GOAL OF THE EXERCISE → Reproduce the complete set of records, exactly as they appear.

▼

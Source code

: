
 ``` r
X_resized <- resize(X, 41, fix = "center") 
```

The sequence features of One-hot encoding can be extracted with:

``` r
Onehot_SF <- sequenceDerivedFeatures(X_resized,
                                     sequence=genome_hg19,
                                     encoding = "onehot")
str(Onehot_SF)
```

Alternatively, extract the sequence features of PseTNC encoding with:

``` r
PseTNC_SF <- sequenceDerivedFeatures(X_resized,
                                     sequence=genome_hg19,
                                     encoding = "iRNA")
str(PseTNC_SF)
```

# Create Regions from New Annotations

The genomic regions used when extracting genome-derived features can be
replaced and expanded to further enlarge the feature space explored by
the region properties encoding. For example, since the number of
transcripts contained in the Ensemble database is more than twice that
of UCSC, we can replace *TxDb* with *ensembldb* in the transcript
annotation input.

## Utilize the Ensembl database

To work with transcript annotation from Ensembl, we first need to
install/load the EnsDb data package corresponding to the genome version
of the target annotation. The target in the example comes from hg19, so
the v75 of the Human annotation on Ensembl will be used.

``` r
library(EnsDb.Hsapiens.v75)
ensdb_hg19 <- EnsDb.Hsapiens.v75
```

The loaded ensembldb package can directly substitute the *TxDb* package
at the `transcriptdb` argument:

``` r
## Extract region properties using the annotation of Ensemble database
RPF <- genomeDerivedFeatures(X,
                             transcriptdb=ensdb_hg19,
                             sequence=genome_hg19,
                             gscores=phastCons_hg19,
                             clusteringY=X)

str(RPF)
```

▲

RESPONSE TO THIS EXERCISE →
Source code

:
 ``` r
X_resized <- resize(X, 41, fix = "center") 
```

The sequence features of One-hot encoding can be extracted with:

``` r
Onehot_SF <- sequenceDerivedFeatures(X_resized,
                                     sequence=genome_hg19,
                                     encoding = "onehot")
str(Onehot_SF)
```

Alternatively, extract the sequence features of PseTNC encoding with:

``` r
PseTNC_SF <- sequenceDerivedFeatures(X_resized,
                                     sequence=genome_hg19,
                                     encoding = "iRNA")
str(PseTNC_SF)
```

# Create Regions from New Annotations

The genomic regions used when extracting genome-derived features can be
replaced and expanded to further enlarge the feature space explored by
the region properties encoding. For example, since the number of
transcripts contained in the Ensemble database is more than twice that
of UCSC, we can replace *TxDb* with *ensembldb* in the transcript
annotation input.

## Utilize the Ensembl database

To work with transcript annotation from Ensembl, we first need to
install/load the EnsDb data package corresponding to the genome version
of the target annotation. The target in the example comes from hg19, so
the v75 of the Human annotation on Ensembl will be used.

``` r
library(EnsDb.Hsapiens.v75)
ensdb_hg19 <- EnsDb.Hsapiens.v75
```

The loaded ensembldb package can directly substitute the *TxDb* package
at the `transcriptdb` argument:

``` r
## Extract region properties using the annotation of Ensemble database
RPF <- genomeDerivedFeatures(X,
                             transcriptdb=ensdb_hg19,
                             sequence=genome_hg19,
                             gscores=phastCons_hg19,
                             clusteringY=X)

str(RPF)
```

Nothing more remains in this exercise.